With over 50 neighborhoods in the City of Cedar Hill to walk, there are certainly many residents with ideas and comments about how to improve the city overall.
This past weekend there were seven teams divided up to meet with all the residents in Highland North the main question when each resident answered the door “How can we serve our community better?”
I had the chance to walk with Cedar Hill Mayor Stephen Mason, Chief Reyes, and Deputy City Manager Melissa Valadez-Cummings. The team made me feel welcome and it was great to catch up with these three city leaders and be reminded what a jewel this city is – the residents we talked to that day agreed as well.
The few concerns included Cedar Hill ISD, one resident mentioned noise, but 99% of the residents who answered their door said the city is doing an amazing job and they are glad to be residents.
Also, most of the people on the blocks we covered have lived in their homes in Cedar Hill for many years – as in 20-plus and that too speaks volumes with no words even being said.

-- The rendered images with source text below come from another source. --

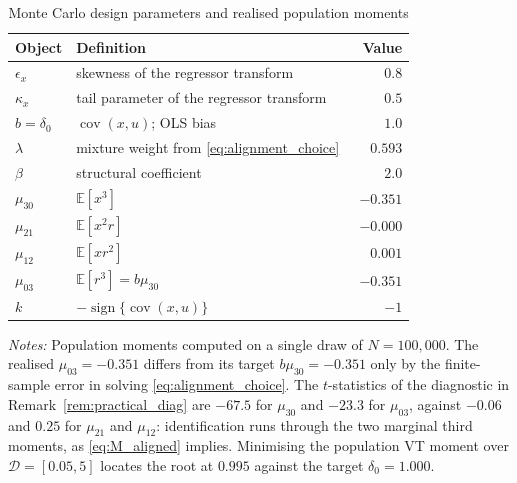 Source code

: \begin{table}[htbp]
\centering
\caption{Monte Carlo design parameters and realised population moments}
\label{tab:dgp_params}
\begin{threeparttable}
\begin{tabular}{llr}
\toprule
Object & Definition & Value \\
\midrule
\(\epsilon_x\)      & skewness of the regressor transform            & \(0.8\) \\
\(\kappa_x\)        & tail parameter of the regressor transform      & \(0.5\) \\
\(b=\delta_0\)      & \(\operatorname{cov}(x,u)\); OLS bias           & \(1.0\) \\
\(\lambda\)         & mixture weight from \eqref{eq:alignment_choice} & \(0.593\) \\
\(\beta\)           & structural coefficient                          & \(2.0\) \\
\midrule
\(\mu_{30}\)        & \(\mathbb E[x^{3}]\)                            & \(-0.351\) \\
\(\mu_{21}\)        & \(\mathbb E[x^{2}r]\)                           & \(-0.000\) \\
\(\mu_{12}\)        & \(\mathbb E[xr^{2}]\)                           & \(\phantom{-}0.001\) \\
\(\mu_{03}\)        & \(\mathbb E[r^{3}]=b\mu_{30}\)                  & \(-0.351\) \\
\(k\)               & \(-\operatorname{sign}\{\operatorname{cov}(x,u)\}\) & \(-1\) \\
\bottomrule
\end{tabular}
\begin{tablenotes}
\small
\item \textit{Notes:} Population moments computed on a single draw of
\(N=100{,}000\). The realised \(\mu_{03}=-0.351\) differs from its target
\(b\mu_{30}=-0.351\) only by the finite-sample error in solving
\eqref{eq:alignment_choice}. The \(t\)-statistics of the diagnostic in
Remark~\ref{rem:practical_diag} are \(-67.5\) for \(\mu_{30}\) and \(-23.3\) for
\(\mu_{03}\), against \(-0.06\) and \(0.25\) for \(\mu_{21}\) and \(\mu_{12}\):
identification runs through the two marginal third moments, as
\eqref{eq:M_aligned} implies. Minimising the population VT moment over
\(\mathcal D=[0.05,5]\) locates the root at \(0.995\) against the target
\(\delta_0=1.000\).
\end{tablenotes}
\end{threeparttable}
\end{table}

In Mayor Mason’s words “I am doing a police walk with the chief and it is an initiative he started back in 2019. He wanted to get into the community and instead of him driving around in his cruiser he wanted to actually knock on the door and learn a little bit more about his community. Therefore, he started this police walk with the Chief. Councilmembers are involved with city departments like fire, code enforcement, animal shelter, etc. and we do also encourage our school board members to participate in the effort. We just knock on doors, meet with our neighborhood and residents, and ask them how we can better serve them.”
Reyes added regarding the neighborhood walk “Our neighborhood walk program has become one of our hallmark community engagement opportunities we have with the police department. It has really transitioned because when we started it four years ago with just the police department, council members, and city management, now it involves all the departments. It has evolved into learning about our communities, hearing direct feedback from our citizens, and how we can better serve them.”
He said that a lot of the concerns of the community do not necessarily have to do with the police department and can run the gamut from code enforcement to concerns with lighting and other areas “so it is important we can go to them instead of waiting for them to come to us.”
All about public engagement, Mason concluded by saying “I really enjoy just going out and getting a good sense if our residents feel safe in our community. I think the walk has been successful and I get a barometer about what is going on and the best way for us to get information for the council to take back to our retreats and better engage with our community. Kudos to Chief Reyes for putting doing something like this and I hope we continue to do this and connect with every neighborhood.”